### WHAT YOU WILL DO
Where a line holds the word "https", copy it from the records.

[RAW DATA — start]

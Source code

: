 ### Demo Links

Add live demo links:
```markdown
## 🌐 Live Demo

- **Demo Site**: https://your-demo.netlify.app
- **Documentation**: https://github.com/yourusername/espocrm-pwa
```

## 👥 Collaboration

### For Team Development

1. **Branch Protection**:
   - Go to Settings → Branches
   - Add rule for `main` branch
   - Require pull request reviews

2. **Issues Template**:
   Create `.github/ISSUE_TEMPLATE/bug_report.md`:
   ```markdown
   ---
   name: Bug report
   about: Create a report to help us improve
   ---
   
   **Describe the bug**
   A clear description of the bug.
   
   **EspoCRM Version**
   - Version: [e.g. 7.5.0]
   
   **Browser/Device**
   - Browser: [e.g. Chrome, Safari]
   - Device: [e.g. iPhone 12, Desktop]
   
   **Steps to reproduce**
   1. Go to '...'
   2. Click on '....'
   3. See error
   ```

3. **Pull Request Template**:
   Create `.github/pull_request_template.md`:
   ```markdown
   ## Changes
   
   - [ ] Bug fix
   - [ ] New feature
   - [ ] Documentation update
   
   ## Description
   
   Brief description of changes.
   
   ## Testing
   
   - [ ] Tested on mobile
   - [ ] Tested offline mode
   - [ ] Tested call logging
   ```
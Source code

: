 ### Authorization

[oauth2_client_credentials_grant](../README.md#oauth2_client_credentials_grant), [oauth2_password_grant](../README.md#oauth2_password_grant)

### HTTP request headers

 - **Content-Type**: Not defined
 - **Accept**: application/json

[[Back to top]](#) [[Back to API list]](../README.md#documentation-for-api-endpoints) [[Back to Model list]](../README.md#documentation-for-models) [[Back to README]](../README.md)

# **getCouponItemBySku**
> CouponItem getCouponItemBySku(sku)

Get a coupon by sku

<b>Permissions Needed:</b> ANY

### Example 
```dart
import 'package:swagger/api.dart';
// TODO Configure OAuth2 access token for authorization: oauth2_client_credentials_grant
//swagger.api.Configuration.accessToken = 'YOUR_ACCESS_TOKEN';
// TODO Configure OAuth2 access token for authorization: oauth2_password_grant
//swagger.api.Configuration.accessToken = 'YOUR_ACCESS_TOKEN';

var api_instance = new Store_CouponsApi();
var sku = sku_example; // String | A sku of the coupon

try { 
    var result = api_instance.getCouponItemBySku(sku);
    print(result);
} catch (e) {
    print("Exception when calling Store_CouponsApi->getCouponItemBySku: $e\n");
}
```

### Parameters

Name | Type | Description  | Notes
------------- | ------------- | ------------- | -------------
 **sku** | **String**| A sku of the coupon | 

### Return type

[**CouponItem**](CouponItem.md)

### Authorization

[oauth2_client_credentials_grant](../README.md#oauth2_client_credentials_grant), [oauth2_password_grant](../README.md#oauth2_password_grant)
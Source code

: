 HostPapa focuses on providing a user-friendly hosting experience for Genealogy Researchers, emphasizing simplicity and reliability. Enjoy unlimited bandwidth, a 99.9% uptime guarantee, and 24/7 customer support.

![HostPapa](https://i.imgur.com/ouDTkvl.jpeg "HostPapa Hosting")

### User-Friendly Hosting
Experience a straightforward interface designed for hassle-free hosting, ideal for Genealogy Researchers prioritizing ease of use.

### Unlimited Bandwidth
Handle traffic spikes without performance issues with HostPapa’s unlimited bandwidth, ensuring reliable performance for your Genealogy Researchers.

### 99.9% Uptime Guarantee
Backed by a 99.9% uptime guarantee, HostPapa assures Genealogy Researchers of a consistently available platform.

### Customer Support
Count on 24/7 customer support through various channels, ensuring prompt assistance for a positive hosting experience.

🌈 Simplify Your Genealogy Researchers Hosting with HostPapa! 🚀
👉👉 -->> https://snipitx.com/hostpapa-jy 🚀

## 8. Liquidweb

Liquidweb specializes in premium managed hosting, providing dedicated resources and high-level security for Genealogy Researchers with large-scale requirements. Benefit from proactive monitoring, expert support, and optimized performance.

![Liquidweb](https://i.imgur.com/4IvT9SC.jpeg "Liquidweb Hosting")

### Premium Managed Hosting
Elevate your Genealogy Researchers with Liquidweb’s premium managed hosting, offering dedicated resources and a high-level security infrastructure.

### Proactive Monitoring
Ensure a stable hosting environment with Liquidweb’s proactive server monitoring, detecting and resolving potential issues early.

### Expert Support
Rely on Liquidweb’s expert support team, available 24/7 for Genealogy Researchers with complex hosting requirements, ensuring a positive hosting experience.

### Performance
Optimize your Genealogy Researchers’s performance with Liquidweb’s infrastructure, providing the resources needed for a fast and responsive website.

[RAW DATA — finish]

### OUTPUT BELOW
- **Demo Site**: https://your-demo.netlify.app
- **Documentation**: https://github.com/yourusername/espocrm-pwa
![HostPapa](https://i.imgur.com/ouDTkvl.jpeg "HostPapa Hosting")
👉👉 -->> https://snipitx.com/hostpapa-jy 🚀
![Liquidweb](https://i.imgur.com/4IvT9SC.jpeg "Liquidweb Hosting")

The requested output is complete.